I look forward to the interview with that Neal guy!

I think getting testing right is a fundamentally hard problem with lots of trade-offs, which requires judgment, which is one of the key reasons why senior engineers are paid so well.

You could spend unlimited time polishing unit tests to check every edge case (and some simplistic XP practictioners would be thrilled) but then the slightest interface change requires reworking all those tests. Conversely you could rely only on manual integration tests so that every change requires an expensive custom testing pass and your build-deploy cycle grinds to a halt.

On a different axis you could write extremely ugly chaos-style integration tests with lots of layer violations to make sure your code does the right thing in response to various failures, and it might be 10X easier and more effective to just have a TLA+ spec to verify high-level correctness and use a model-checker to find weird bugs.

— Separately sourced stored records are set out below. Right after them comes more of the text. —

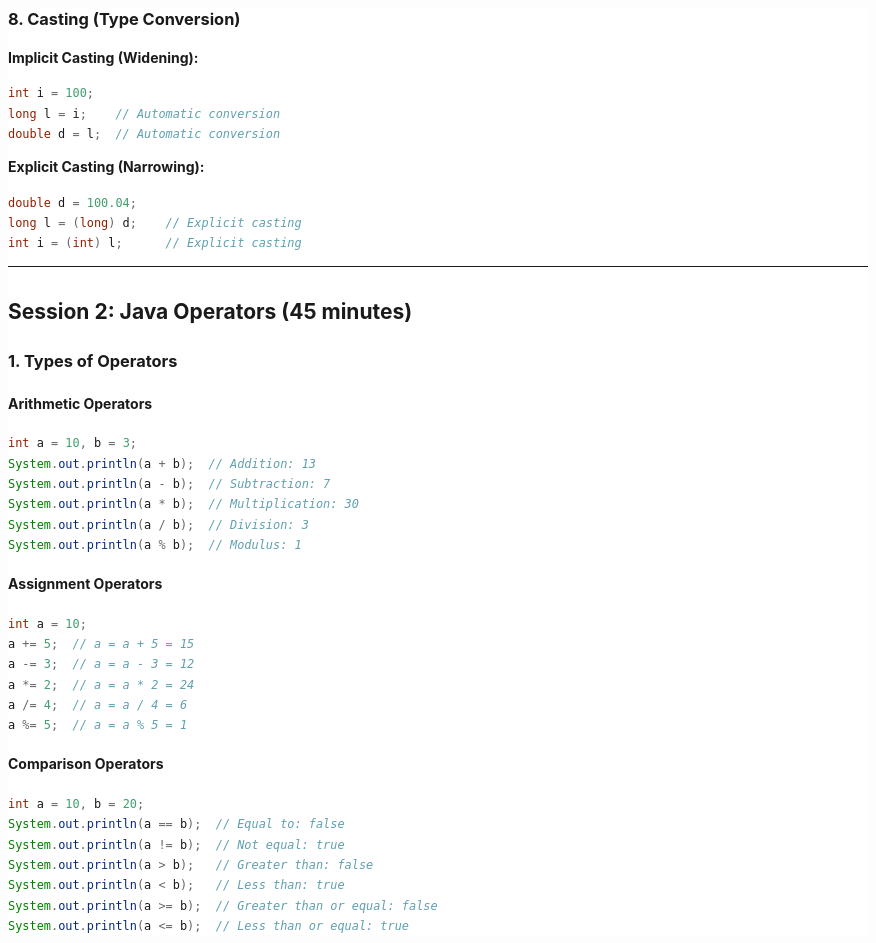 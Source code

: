 ### 8. Casting (Type Conversion)

**Implicit Casting (Widening):**
```java
int i = 100;
long l = i;    // Automatic conversion
double d = l;  // Automatic conversion
```

**Explicit Casting (Narrowing):**
```java
double d = 100.04;
long l = (long) d;    // Explicit casting
int i = (int) l;      // Explicit casting
```

---

## Session 2: Java Operators (45 minutes)

### 1. Types of Operators

#### Arithmetic Operators
```java
int a = 10, b = 3;
System.out.println(a + b);  // Addition: 13
System.out.println(a - b);  // Subtraction: 7
System.out.println(a * b);  // Multiplication: 30
System.out.println(a / b);  // Division: 3
System.out.println(a % b);  // Modulus: 1
```

#### Assignment Operators
```java
int a = 10;
a += 5;  // a = a + 5 = 15
a -= 3;  // a = a - 3 = 12
a *= 2;  // a = a * 2 = 24
a /= 4;  // a = a / 4 = 6
a %= 5;  // a = a % 5 = 1
```

#### Comparison Operators
```java
int a = 10, b = 20;
System.out.println(a == b);  // Equal to: false
System.out.println(a != b);  // Not equal: true
System.out.println(a > b);   // Greater than: false
System.out.println(a < b);   // Less than: true
System.out.println(a >= b);  // Greater than or equal: false
System.out.println(a <= b);  // Less than or equal: true
```
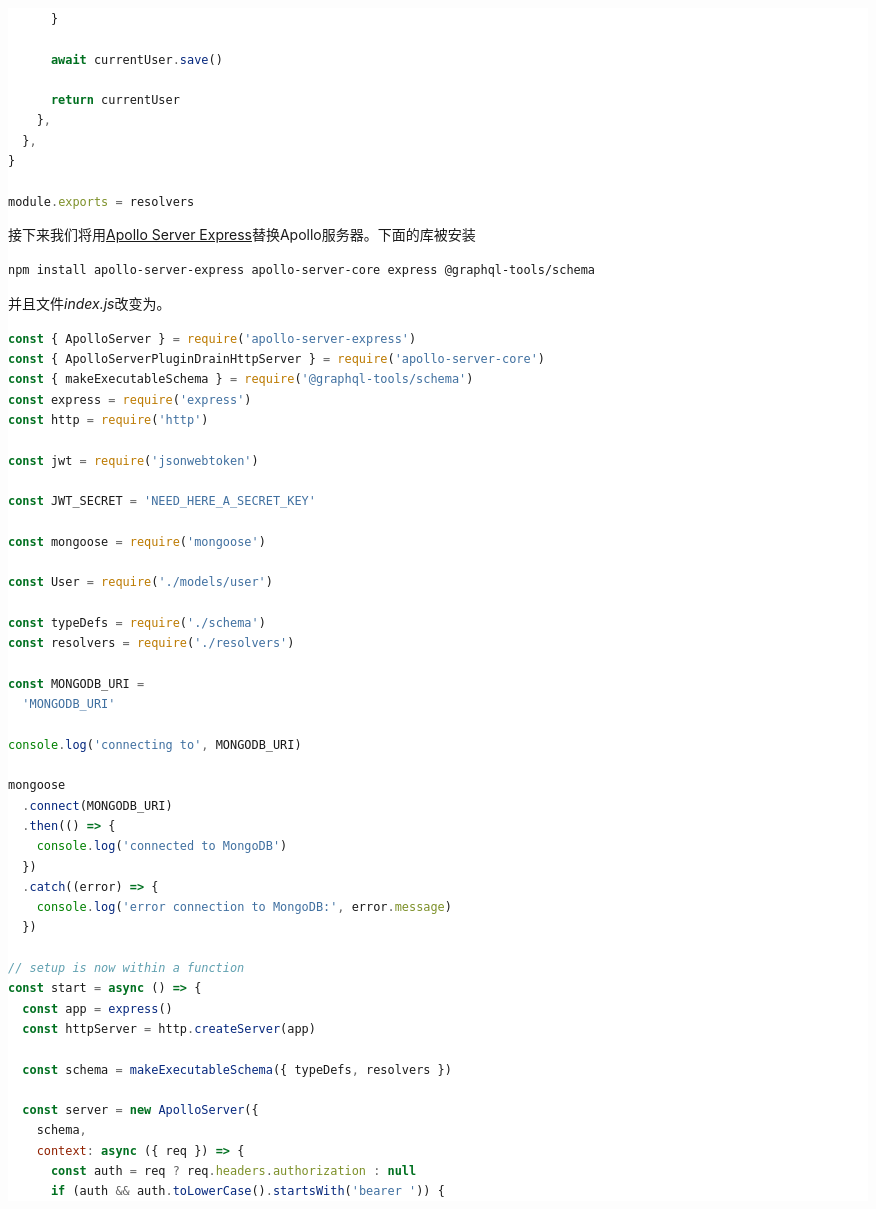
 ```js
      }

      await currentUser.save()

      return currentUser
    },
  },
}

module.exports = resolvers
```


 接下来我们将用[Apollo Server Express](https://www.apollographql.com/docs/apollo-server/integrations/middleware/#apollo-server-express)替换Apollo服务器。下面的库被安装

```
npm install apollo-server-express apollo-server-core express @graphql-tools/schema
```

并且文件<i>index.js</i>改变为。

```js
const { ApolloServer } = require('apollo-server-express')
const { ApolloServerPluginDrainHttpServer } = require('apollo-server-core')
const { makeExecutableSchema } = require('@graphql-tools/schema')
const express = require('express')
const http = require('http')

const jwt = require('jsonwebtoken')

const JWT_SECRET = 'NEED_HERE_A_SECRET_KEY'

const mongoose = require('mongoose')

const User = require('./models/user')

const typeDefs = require('./schema')
const resolvers = require('./resolvers')

const MONGODB_URI =
  'MONGODB_URI'

console.log('connecting to', MONGODB_URI)

mongoose
  .connect(MONGODB_URI)
  .then(() => {
    console.log('connected to MongoDB')
  })
  .catch((error) => {
    console.log('error connection to MongoDB:', error.message)
  })

// setup is now within a function
const start = async () => {
  const app = express()
  const httpServer = http.createServer(app)

  const schema = makeExecutableSchema({ typeDefs, resolvers })

  const server = new ApolloServer({
    schema,
    context: async ({ req }) => {
      const auth = req ? req.headers.authorization : null
      if (auth && auth.toLowerCase().startsWith('bearer ')) {
```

Making testing good and cheap requires very experienced engineers who know how to design and modularize the system for good testing -- if that was easy to automate, then in some sense the project itself would be amenable to automation (and you could save yourself the highly paid engineers).

I think 3 critical principles are (a) you should have unit tests with fairly high code coverage, (b) you should have easy-to-run smoke tests of the entire system that validate basic use cases to make sure all the parts are integrated well, and (c) tests should be run regularly and failing tests should be taken seriously. In my experience it's a pretty bad antipattern not to do those 3 things.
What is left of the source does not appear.